I am a prior founder and a current CTO for a startup, and I absolutely do not
allow these types of interviews, I also happen to have been writing
professional code since the early 90's and lived through the dot com days when
people thought this style of interviewing was good (me included btw) until we
learned it gave us smart people but not people who could deliver products or
solve real problems. So for my interviews and how I train people to conduct
interviews. We focus on learning who you are, what you bring to the table and
that if you joined you will elevate the team both technically and culturally.
That means, you will get asked hard technical questions, you will get tough
scenarios to think through, but you will do that with someone on the team at
all times and you are free to ask us questions to help you. We will not give
you a useless test and say if you can pass this then we will talk to you. No,
that's crap. We will ask you how to talk through real world problems, for
example, we will ask you what data structures you would use for a given
scenario and why, we will ask you what the consequences of those choices are,
and we will collaboratively see if we can work through problems together. I
don't care if you can write a perfect line of code or most optimized loop in
whatever language, I care that you know what to write and when.

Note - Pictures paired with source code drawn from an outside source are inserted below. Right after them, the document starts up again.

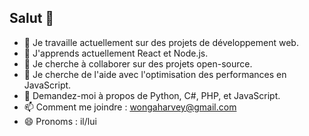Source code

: ## Salut 👋

- 🔭 Je travaille actuellement sur des projets de développement web.
- 🌱 J'apprends actuellement React et Node.js.
- 👯 Je cherche à collaborer sur des projets open-source.
- 🤔 Je cherche de l'aide avec l'optimisation des performances en JavaScript.
- 💬 Demandez-moi à propos de Python, C#, PHP, et JavaScript.
- 📫 Comment me joindre : [wongaharvey@gmail.com](mailto:wongaharvey@gmail.com)
- 😄 Pronoms : il/lui
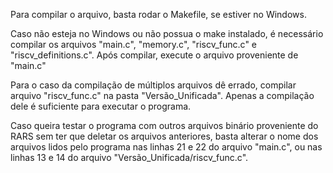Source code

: Para compilar o arquivo, basta rodar o Makefile, se estiver no Windows.

Caso não esteja no Windows ou não possua o make instalado, é necessário compilar os arquivos "main.c", "memory.c", "riscv_func.c" e "riscv_definitions.c". Após compilar, execute o arquivo proveniente de "main.c"

Para o caso da compilação de múltiplos arquivos dê errado, compilar arquivo "riscv_func.c" na pasta "Versão_Unificada". Apenas a compilação dele é suficiente para executar o programa.

Caso queira testar o programa com outros arquivos binário proveniente do RARS sem ter que deletar os arquivos anteriores, basta alterar o nome dos arquivos lidos pelo programa nas linhas 21 e 22 do arquivo "main.c", ou nas linhas 13 e 14 do arquivo "Versão_Unificada/riscv_func.c".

Because with
that knowledge you'll figure out how to do it in any language you know or
learn.

Please also don't misunderstand me, I think people are using the leetcode
style not out of intentional disrespect but out of a lack of training &
understanding of how to properly conduct interviews and find out what someone
knows and is good at. It seems logical to them, they give you a problem today
and you come back to them in a couple of days when you have solved it,
shouldn't take you more than a few hours they say. Yet the reality is the
message this interviewer is sending is that you are not important enough to
talk to until you can jump this high, and oh, btw the height of the stick is
relative to what the interviewer thinks is good but you don't know the
interviewer so good luck with your guess. The interviewer sees it as a way to
weed through lots of resumes and only talk to those who are "serious", but in
the end they just eliminate most of the best candidates that have experience
and self respect because someone with experience and self respect knows a good
interviewer.

I really cannot stress enough, it is not that I don't believe in hard
questions, I just believe it has to be done in a way that is conducive to
learning about the candidate, and you cannot do that in a leet style code
interview or in take home tests. I don't care what you think you know, the
only way to learn about the candidate is to respectfully talk to them like an
intelligent colleague and see what they know and don't know.